To work with machine learning models at a large scale, Proseware wants to use separate environments for different stages. Having separate environments will make it easier to control access to resources. Each environment can then be associated with a separate Azure Machine Learning workspace.

Note

In this module, we refer to the DevOps interpretation of environments. Note that Azure Machine Learning also uses the term environments to describe a collection of Python packages needed to run a script. These two concepts of environments are independent from each other. Learn more about Azure Machine Learning environments.

To allow for models to be tested before being deployed, you want to work with three environments:

Diagram of development, staging, and production environment.

The development environment is used for the inner loop:

  1. Data scientists train the model.
  2. The model is packaged and registered.

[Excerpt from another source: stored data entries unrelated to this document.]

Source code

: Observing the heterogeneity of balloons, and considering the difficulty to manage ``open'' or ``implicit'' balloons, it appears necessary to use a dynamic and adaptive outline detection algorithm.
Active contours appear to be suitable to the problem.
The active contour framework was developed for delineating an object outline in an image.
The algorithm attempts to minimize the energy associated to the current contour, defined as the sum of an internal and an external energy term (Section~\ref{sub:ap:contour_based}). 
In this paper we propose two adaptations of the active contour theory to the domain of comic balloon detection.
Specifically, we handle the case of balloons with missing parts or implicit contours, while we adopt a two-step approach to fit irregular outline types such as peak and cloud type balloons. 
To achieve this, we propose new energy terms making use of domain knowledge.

The staging environment is used for part of the outer loop:

  1. Test the code and model with linting and unit testing.
  2. Deploy the model to test the endpoint.

The production environment is used for another part of the outer loop:

  1. Deploy the model to the production endpoint. The production endpoint is integrated with the web application.
  2. Monitor the model and endpoint performance to trigger retraining when necessary.

Although many machine learning tasks can and should be automated, you'll also want to plan for points where you want gated approval. When a model has been trained and packaged, you want to notify the lead data scientist to validate the model before it moves to the staging environment.

Similarly, after the model has been tested vigorously in the staging environment, you want to add gated approval to ensure someone from the software development team verifies that all tests were successful before deploying your model to production.

When you work with environments, gated approval allows you to control deployments from one environment to the next.